Excusez mon accent mais j'ai grandit avec la langue Allemande. Si vous ne me comprenez pas n'hésitez pas à m'interrompre.
Je vais donc aborder une question d’actualité, une question sensible, une question qui divise au sein du Zanyane : l'île Sainte Marie des Tropiques. Je remercie un confrère du directoire, présent dans cette salle, de m'avoir donné l'idée de traité de cette question, sans quoi je vous aurait parlé d'un sujet pompeux relatif à la Volta.

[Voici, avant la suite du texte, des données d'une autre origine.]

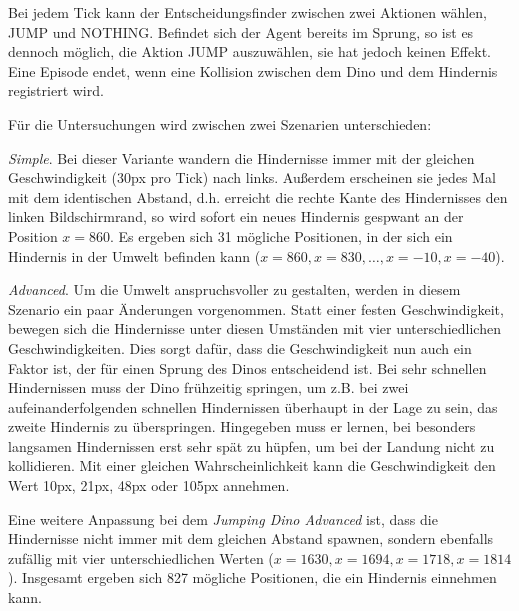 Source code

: Bei jedem Tick kann der Entscheidungsfinder zwischen zwei Aktionen wählen, JUMP und NOTHING. Befindet sich der Agent bereits im Sprung, so ist es dennoch möglich, die Aktion JUMP auszuwählen, sie hat jedoch keinen Effekt. Eine Episode endet, wenn eine Kollision zwischen dem Dino und dem Hindernis registriert wird.
\par 
Für die Untersuchungen wird zwischen zwei Szenarien unterschieden:
\par 
\textit{Simple}. Bei dieser Variante wandern die Hindernisse immer mit der gleichen Geschwindigkeit (30px pro Tick) nach links. Außerdem erscheinen sie jedes Mal mit dem identischen Abstand, d.h. erreicht die rechte Kante des Hindernisses den linken Bildschirmrand, so wird sofort ein neues Hindernis gespwant an der Position $x=860$. Es ergeben sich 31 mögliche Positionen, in der sich ein Hindernis in der Umwelt befinden kann ($x=860, x=830, \dots, x=-10, x=-40$).
\par 
\textit{Advanced}. Um die Umwelt anspruchsvoller zu gestalten, werden in diesem Szenario ein paar Änderungen vorgenommen. Statt einer festen Geschwindigkeit, bewegen sich die Hindernisse unter diesen Umständen mit vier unterschiedlichen Geschwindigkeiten. Dies sorgt dafür, dass die Geschwindigkeit nun auch ein Faktor ist, der für einen Sprung des Dinos entscheidend ist. Bei sehr schnellen Hindernissen muss der Dino frühzeitig springen, um z.B. bei zwei aufeinanderfolgenden schnellen Hindernissen überhaupt in der Lage zu sein, das zweite Hindernis zu überspringen. Hingegeben muss er lernen, bei besonders langsamen Hindernissen erst sehr spät zu hüpfen, um bei der Landung nicht zu kollidieren. Mit einer gleichen Wahrscheinlichkeit kann die Geschwindigkeit den Wert 10px, 21px, 48px oder 105px annehmen.
\par
Eine weitere Anpassung bei dem \textit{Jumping Dino Advanced} ist, dass die Hindernisse nicht immer mit dem gleichen Abstand spawnen, sondern ebenfalls zufällig mit vier unterschiedlichen Werten ($x=1630, x=1694, x=1718, x=1814$). Insgesamt ergeben sich 827 mögliche Positionen, die ein Hindernis einnehmen kann.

Sainte Marie des Tropique est une ile d'environ 500 kilomètres carré¹ peuplé par 230 000 habitants, soit donc, je vous épargne le calcul, 260 habitants au kilomètre carré. Cette île est situé à environs 200 kilomètres de l'extrême Sud de la Volta et environs 800 kilomètres du... de la... Strohrie, de la Strohrie.
Si aujourd'hui les questions de souverainetés font coulé de l'ancre et du sang vous allez voir que cette île n'en est pas à sa première bataille.
Au XIVe siècle, alors que la Volta n'existe pas, la tribu des Mossis est la plus puissante du Zanyanne du Sud Est.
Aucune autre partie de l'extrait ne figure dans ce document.